“We have captured one fort—Gregg—and one charnel house—Wagner—and we have built one cemetery, Morris Island. The thousand little sandhills that in the pale moonlight are a thousand headstones, and the restless ocean waves that roll and breakup on the whitened beach sing an eternal requiem to all the toll-worn gallant dead who sleep beside.”
-Clara Barton, Morris Island
The Library of Congress commemorates the sesquicentennial of the Civil War with an incredible exhibition of about 200 artifacts from the period—many of which have never been seen before. Last week we were honored to attend the exhibit, and to sit in on a fascinating conversation between filmmaker Ric Burns and Harvard President Drew Gilpen Faust. The two recently collaborated on making a documentary from Dr. Faust’s book This Republic of Suffering: Death and the American Civil War.

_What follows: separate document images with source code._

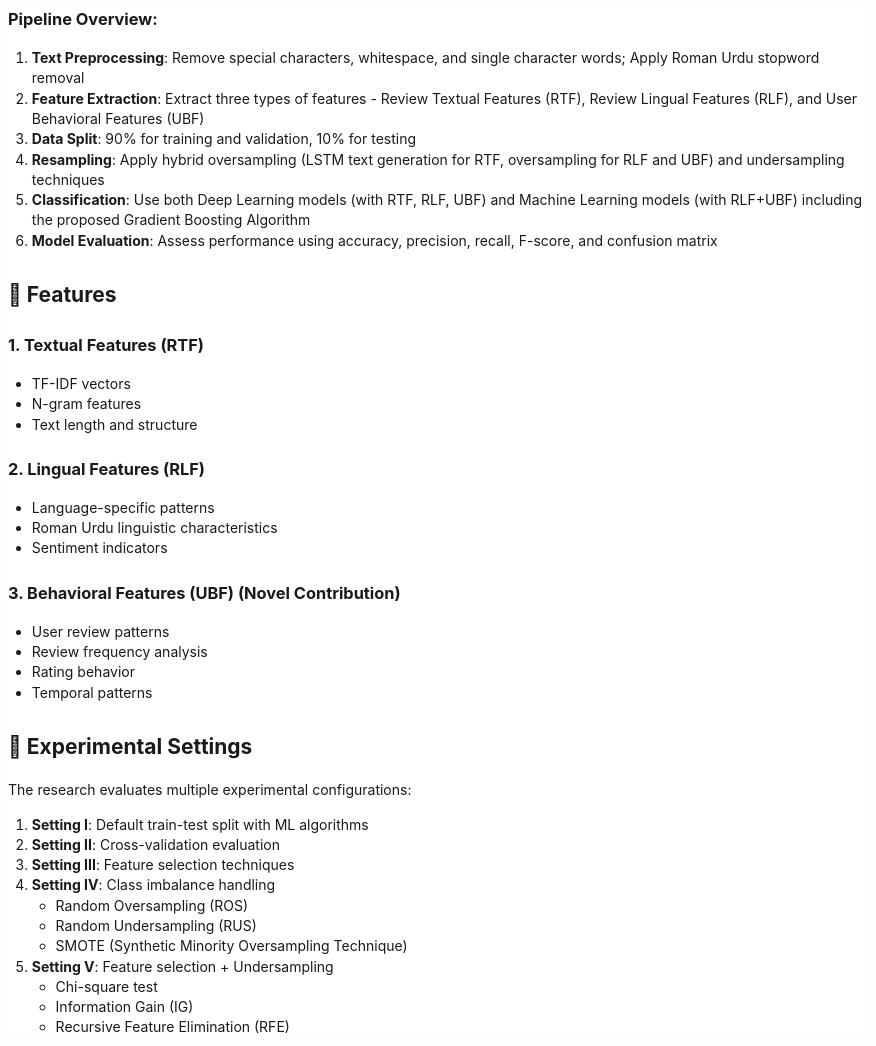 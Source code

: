 ### Pipeline Overview:

1. **Text Preprocessing**: Remove special characters, whitespace, and single character words; Apply Roman Urdu stopword removal
2. **Feature Extraction**: Extract three types of features - Review Textual Features (RTF), Review Lingual Features (RLF), and User Behavioral Features (UBF)
3. **Data Split**: 90% for training and validation, 10% for testing
4. **Resampling**: Apply hybrid oversampling (LSTM text generation for RTF, oversampling for RLF and UBF) and undersampling techniques
5. **Classification**: Use both Deep Learning models (with RTF, RLF, UBF) and Machine Learning models (with RLF+UBF) including the proposed Gradient Boosting Algorithm
6. **Model Evaluation**: Assess performance using accuracy, precision, recall, F-score, and confusion matrix

## 🎯 Features

### 1. **Textual Features (RTF)**

- TF-IDF vectors
- N-gram features
- Text length and structure

### 2. **Lingual Features (RLF)**

- Language-specific patterns
- Roman Urdu linguistic characteristics
- Sentiment indicators

### 3. **Behavioral Features (UBF)** (Novel Contribution)

- User review patterns
- Review frequency analysis
- Rating behavior
- Temporal patterns

## 🧪 Experimental Settings

The research evaluates multiple experimental configurations:

1. **Setting I**: Default train-test split with ML algorithms
2. **Setting II**: Cross-validation evaluation
3. **Setting III**: Feature selection techniques
4. **Setting IV**: Class imbalance handling
   - Random Oversampling (ROS)
   - Random Undersampling (RUS)
   - SMOTE (Synthetic Minority Oversampling Technique)
5. **Setting V**: Feature selection + Undersampling
   - Chi-square test
   - Information Gain (IG)
   - Recursive Feature Elimination (RFE)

Faust’s book focuses on the ways that the Civil War significantly shaped the way we grapple with death—both personally and pragmatically. At least 2% of the population died during the war, making it the most fatal of all the wars in American history. Several significant figures emerged in this struggle. For example, Edmund Burke Whitman, an abolitionist who’d come from Kansas, took it upon himself to collect information about missing soldiers and the locations of unmarked graves. A quartermaster during the war, Whitman would go on to become the Superintendent of National Cemeteries after the war ended.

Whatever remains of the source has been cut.